Netflix Look At Legends Of Zelda Series As Discussions With Ten Network Continue
Several leading Australian production Companies have told SmartHouse that they are now in “advanced” discussions with the network who are keen to roll out globally an Australian made series.
It’s also been revealed that the US Company who has 55 million subscribers worldwide recently held high-level talks with the Ten Network who are currently looking at bringing out their own streaming service to compete up against services offered by Nine with Stan and the Seven network.
Both Netflix and Ten executives discussed jointly funding new programs and marketing initiatives.
Netflix production teams are currently working on a series called “The Legend of Zelda,” which will be based on one of the most popular videogame series of all time, however it is not known where the series will be produced.
The video streaming service is in the early stages of developing a live action series based on “Zelda,” who is an ordinary boy named Link who must rescue a princess named Zelda and save a fantasy world called Hyrule.
The game shot to fame on the Nintendo hand held gaming devices. Netflix is said to be working closely with the Japanese game developer who has made about 20 “The Legend of Zelda” games since the original, which was released in the U.S. in 1987.

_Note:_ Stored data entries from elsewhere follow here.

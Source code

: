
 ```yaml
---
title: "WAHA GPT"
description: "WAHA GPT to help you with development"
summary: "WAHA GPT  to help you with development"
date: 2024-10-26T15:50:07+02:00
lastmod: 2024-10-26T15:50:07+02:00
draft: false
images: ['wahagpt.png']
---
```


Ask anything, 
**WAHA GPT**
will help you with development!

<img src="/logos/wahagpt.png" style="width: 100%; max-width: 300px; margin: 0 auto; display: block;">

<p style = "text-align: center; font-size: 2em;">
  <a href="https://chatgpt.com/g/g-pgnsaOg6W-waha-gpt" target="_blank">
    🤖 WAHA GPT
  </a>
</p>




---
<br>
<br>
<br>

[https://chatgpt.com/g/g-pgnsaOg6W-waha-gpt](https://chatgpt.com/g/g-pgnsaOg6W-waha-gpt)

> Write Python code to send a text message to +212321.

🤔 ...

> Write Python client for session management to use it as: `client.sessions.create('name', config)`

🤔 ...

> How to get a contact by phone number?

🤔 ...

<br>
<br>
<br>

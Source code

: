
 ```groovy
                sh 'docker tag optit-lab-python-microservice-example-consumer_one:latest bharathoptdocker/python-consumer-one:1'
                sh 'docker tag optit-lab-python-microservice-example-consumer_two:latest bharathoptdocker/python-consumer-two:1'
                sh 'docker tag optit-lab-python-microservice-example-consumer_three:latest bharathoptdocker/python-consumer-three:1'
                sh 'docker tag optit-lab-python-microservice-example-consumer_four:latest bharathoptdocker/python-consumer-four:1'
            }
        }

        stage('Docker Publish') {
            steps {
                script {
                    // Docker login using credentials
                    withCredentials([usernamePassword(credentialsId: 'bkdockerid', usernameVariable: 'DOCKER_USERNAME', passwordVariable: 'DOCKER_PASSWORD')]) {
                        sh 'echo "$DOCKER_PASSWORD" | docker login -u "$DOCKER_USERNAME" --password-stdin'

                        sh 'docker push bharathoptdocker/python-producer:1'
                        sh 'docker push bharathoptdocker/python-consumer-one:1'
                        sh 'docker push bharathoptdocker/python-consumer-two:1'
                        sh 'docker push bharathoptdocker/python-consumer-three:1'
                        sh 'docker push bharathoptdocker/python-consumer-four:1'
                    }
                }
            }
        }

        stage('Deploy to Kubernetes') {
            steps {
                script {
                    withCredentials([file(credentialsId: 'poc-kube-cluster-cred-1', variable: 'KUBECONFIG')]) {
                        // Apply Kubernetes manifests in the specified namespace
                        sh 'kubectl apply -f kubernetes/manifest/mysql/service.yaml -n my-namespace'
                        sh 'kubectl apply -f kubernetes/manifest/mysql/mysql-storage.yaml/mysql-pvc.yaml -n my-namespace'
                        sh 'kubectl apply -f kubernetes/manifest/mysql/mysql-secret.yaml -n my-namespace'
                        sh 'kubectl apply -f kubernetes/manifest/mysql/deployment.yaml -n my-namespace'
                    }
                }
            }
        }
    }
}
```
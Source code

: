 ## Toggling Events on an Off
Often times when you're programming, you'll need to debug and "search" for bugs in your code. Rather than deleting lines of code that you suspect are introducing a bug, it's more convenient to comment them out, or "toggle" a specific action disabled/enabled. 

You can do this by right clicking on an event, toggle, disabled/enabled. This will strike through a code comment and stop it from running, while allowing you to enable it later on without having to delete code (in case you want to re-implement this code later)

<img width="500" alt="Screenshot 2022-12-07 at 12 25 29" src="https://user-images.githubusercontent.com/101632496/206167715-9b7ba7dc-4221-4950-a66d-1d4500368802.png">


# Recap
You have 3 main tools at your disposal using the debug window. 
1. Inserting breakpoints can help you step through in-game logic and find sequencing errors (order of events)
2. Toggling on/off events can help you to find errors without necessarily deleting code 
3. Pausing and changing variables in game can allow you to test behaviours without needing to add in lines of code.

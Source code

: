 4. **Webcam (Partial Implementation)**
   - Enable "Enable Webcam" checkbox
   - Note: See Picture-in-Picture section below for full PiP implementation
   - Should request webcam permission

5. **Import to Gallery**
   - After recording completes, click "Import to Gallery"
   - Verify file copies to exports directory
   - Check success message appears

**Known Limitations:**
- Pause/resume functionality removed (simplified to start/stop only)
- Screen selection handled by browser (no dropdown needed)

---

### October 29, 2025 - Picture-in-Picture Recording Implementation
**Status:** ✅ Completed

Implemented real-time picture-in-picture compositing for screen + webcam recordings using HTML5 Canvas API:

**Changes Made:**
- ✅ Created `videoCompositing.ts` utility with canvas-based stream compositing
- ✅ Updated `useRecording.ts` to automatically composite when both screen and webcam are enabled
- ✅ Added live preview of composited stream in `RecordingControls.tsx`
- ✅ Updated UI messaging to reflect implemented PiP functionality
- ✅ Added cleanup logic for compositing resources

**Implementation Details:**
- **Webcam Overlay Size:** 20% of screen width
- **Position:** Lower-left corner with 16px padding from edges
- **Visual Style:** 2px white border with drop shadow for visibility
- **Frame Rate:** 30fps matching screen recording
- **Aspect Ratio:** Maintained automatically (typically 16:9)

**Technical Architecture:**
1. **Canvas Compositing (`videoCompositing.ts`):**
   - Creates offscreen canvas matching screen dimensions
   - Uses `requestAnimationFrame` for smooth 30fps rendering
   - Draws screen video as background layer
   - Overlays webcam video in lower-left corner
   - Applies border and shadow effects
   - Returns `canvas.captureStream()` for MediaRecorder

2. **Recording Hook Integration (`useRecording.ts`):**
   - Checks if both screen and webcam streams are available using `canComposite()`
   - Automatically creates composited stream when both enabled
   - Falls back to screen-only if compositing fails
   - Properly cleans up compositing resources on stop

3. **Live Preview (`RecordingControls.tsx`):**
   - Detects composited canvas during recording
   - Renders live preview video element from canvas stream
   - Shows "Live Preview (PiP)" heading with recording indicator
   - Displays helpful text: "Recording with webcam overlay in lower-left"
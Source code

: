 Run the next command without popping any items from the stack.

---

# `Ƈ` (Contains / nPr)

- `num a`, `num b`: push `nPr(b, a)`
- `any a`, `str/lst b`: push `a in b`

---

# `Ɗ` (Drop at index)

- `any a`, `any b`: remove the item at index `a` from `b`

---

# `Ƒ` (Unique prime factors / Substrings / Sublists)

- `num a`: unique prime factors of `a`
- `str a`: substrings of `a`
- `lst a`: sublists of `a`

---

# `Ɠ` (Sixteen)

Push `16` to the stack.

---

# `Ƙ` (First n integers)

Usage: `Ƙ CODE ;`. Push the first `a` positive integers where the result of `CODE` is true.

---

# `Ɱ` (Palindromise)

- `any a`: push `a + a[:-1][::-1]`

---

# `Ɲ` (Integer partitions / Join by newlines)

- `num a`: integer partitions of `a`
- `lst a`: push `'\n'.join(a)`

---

Netflix is describing it as “Game of Thrones” for a family audience.
The “Zelda” games have traditionally included swords and sorcery, like “Game of Thrones” or “Lord of the Rings,” but typically with a more light-hearted, kid-friendly tone.
Nintendo is very protective of its intellectual property and has allowed few adaptations over the years. An animated “Legend of Zelda” series ran for just one season in 1989. A 1993 movie based on Nintendo’s “Super Mario Bros.” bombed at movie cinemas.
According to sources Netflix has a long road to go before a “Legend of Zelda” series actually becomes a reality.
In Australia speculation is mounting that Netflix and Ten could form a joint venture partnership.
The Australian newspaper said that if a deal with Ten is agreed, the move would mark the first time Netflix has adopted a major partnership strategy anywhere in the world after embarking on an ?aggressive international expansion as a stand-alone service.
It’s understood US-based Netflix officials contacted Ten executives late last year.
Insiders claim Netflix would provide a welcome injection of program funding. While Ten is said to be keeping its options open, talks are continuing.
Recently Pay-TV operator Foxtel approached Ten about joining its streaming service Presto.
Ten shareholder Bruce Gordon is refusing to ?support a joint bid from Foxtel and US cable company Discovery Communications.
Recently Netflix denied that they had blocked subscribers who use tools that bypass geolocation restrictions allowing Australians to subscribe to the Netflix US service.
Netflix is up against Seven and Foxtel’s joint streaming venture Presto for which they have locked up exclusive movies and programming, supported by an aggressive pricing strategy.
A joint Netflix/Ten deal would see the partnership be in a position to a catalogue of popular Australian dramas including Puberty Blues, Wonderland and Offspring, and a partner to share high production costs.
A recent lift in Ten’s audience among young age groups will also appeal to Netflix. Ten recently delivered its best summer ratings in a decade on the back of cricket’s Big Bash League.
The ratings momentum has carried forward with Ten’s new jungle reality series I’m a Celebrity … Get Me out of Here.